I’ve wanted to paint our dark kitchen cabinets white since we moved into our house. Actually it was sort plaguing me every single time I looked at them. You know when you know how something should go, it’s just a matter of getting there?
After painting in the bathroom, I bought all the supplies for the kitchen, but they sat around for a few months. I was just nervous to take the plunge. Then one night on a whim I took my new little sander and went for it. I knew once they were sanded, it would be too late and I’d have to finish!
The kitchen gets much more traffic and wear and tear than the bathroom, so I made a few changes to my previous process:
I bought a small, inexpensive sander so the enamel would adhere better.
2. Vinegar and water wash
I took my time washing the cabinets well after I sanded them. I used vinegar mixed with water to strip any extra grease or dirt off. If all the varnish is not washed off, it will seep through the enamel and give it a brown tinge.
I used a roller over large spaces to save time.
4. Protective finish
I used three coats of polycrylic to seal the deal after the cabinets were painted white. I wanted to use this extra precaution against my boys ramming their Little Tikes car at top speed into them.
By the time I got done painting the cabinets white, I was pouting that I still had to do the clear coat on top. But it went so much faster than the paint because it’s texture is much thinner. I used a sponge brush to avoid brush strokes. Sherwin Williams had the choice of satin, semi-gloss, and high gloss. I chose satin because I didn’t want to flaunt my mistakes, but it turned out much glossier than expected.
Be sure to get a water-based can polycrylic. I’ve heard over and over that the oil-based protective finish will yellow over time.
I still didn’t take the doors off this time around, and again, I used an artist brush to navigate small crevices.
Here are updated instructions for kitchen cabinets:
How to paint kitchen cabinets
- small sander
- vinegar and water in spray bottle
- gallon of Cabinet Coat
- quality paintbrush
- 4-6″ high density foam roller
- small flat artists’ paintbrush
- medium-sized foam brush
- quart of polycrylic protective finish
I used the whole gallon of Cabinet Coat on about 10 cabinets (I did the laundry room and kids’ bath while I was at it). And I didn’t even use half the quart of polycrylic for the final coats.

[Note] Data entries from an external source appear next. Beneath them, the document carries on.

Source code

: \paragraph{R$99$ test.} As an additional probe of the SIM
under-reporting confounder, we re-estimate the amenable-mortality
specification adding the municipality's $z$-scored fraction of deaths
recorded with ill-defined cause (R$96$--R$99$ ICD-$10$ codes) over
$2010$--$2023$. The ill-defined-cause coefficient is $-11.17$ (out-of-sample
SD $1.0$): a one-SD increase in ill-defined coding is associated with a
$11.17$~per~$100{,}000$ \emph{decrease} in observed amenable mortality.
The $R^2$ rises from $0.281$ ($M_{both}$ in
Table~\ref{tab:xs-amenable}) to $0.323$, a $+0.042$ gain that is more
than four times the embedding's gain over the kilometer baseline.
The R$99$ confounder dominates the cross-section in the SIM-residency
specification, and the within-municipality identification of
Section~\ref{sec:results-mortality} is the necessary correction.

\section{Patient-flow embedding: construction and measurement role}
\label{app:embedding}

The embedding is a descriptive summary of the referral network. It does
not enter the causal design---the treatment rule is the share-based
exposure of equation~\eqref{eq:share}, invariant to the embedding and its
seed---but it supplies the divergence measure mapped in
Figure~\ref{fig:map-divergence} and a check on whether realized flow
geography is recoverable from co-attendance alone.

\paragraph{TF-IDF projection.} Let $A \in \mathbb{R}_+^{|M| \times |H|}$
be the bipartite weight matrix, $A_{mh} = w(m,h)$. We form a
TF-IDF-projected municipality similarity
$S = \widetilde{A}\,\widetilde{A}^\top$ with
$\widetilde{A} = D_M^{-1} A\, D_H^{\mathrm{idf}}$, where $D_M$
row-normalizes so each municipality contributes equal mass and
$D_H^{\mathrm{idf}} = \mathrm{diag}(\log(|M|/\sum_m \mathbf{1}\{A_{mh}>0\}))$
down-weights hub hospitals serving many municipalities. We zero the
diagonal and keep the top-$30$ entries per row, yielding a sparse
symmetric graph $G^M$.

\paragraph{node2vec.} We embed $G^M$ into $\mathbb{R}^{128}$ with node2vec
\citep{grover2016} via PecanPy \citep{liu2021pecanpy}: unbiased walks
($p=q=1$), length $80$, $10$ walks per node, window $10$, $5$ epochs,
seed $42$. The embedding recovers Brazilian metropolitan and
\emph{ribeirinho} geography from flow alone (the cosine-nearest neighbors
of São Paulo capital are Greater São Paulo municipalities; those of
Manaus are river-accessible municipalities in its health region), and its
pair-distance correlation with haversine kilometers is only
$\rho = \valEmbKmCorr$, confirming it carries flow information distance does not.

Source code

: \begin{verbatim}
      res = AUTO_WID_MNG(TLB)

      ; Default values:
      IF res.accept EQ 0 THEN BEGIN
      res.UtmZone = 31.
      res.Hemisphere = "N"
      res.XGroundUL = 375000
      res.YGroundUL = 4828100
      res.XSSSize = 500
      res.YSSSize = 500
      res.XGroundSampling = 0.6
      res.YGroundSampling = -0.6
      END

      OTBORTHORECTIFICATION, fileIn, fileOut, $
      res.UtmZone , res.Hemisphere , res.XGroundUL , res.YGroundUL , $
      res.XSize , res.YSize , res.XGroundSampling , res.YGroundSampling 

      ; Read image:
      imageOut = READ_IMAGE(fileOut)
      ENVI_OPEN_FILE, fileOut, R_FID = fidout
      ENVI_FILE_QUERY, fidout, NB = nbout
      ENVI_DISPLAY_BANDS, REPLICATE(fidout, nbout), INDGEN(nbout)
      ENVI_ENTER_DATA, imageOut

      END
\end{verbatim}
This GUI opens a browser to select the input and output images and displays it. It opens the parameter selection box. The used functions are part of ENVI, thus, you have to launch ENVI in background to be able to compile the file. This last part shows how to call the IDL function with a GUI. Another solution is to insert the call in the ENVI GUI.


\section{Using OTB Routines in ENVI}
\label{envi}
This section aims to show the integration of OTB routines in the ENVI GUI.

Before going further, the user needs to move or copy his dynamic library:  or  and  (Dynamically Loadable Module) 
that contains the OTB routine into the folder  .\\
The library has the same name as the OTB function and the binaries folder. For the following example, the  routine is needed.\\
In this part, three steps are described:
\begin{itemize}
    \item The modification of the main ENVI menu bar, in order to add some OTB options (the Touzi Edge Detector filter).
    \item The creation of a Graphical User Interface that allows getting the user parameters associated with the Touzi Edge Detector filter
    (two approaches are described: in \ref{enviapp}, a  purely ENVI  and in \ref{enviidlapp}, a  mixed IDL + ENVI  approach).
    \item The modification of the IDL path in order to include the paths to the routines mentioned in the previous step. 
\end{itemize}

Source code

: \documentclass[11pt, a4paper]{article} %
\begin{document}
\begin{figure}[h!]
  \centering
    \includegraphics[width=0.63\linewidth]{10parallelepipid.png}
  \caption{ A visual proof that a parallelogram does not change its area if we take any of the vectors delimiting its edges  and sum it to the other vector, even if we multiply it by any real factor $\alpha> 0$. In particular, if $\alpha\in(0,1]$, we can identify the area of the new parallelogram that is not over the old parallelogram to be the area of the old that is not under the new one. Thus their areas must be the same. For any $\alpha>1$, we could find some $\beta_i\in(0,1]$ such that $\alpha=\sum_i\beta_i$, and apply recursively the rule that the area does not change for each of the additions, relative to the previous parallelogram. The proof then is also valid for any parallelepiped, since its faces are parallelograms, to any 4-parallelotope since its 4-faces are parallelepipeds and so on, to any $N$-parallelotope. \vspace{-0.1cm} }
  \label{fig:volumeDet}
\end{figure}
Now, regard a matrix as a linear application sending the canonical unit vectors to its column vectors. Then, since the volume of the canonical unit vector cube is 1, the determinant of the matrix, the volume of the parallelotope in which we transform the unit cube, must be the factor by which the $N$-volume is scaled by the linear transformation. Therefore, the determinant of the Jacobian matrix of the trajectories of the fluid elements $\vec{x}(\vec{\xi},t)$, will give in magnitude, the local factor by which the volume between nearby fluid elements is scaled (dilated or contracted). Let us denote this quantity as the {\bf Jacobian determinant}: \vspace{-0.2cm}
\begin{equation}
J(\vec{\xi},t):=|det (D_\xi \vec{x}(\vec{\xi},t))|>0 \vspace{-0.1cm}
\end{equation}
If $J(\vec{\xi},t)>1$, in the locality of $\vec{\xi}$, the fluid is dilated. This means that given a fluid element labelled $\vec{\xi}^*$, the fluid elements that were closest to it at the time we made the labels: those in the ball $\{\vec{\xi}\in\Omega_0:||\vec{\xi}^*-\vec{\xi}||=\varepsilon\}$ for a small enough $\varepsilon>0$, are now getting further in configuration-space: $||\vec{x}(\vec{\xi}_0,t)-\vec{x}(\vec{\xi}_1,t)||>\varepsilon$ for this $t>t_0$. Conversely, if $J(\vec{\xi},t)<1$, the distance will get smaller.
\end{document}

I’m pleased with the result, but you should know they are not factory-finish quality. That’s impossible. Even as hard as I tried, after multiple coats of paint there are occasional brush strokes or smudges. I spent less than $100 dollars to paint them, so I’m ok with that.
Painting my backsplash was apparently a controversial move. I was informed at two paint stores that this is strongly not recommended. That’s never stopped me before. I still wanted to give it a go.
So far it’s worked out great. Painting the backsplash the same color as the wall helps it blend into the background. I wouldn’t suggest making your painted tile a focal point or accent color, just because it won’t look the same as tile and will show off any brush strokes.
How to paint a tile backsplash
I painted the tile backsplash in a snap. If I would have realized how easy it was I would have done it a long time ago! Here’s what to do:
- Remove outlet covers. I painted mine with the oil paint off off to the side so they wouldn’t stand out as much against the dark backsplash.
- Sand if your tiles have a glossy finish. These were a stone texture so I skipped sanding.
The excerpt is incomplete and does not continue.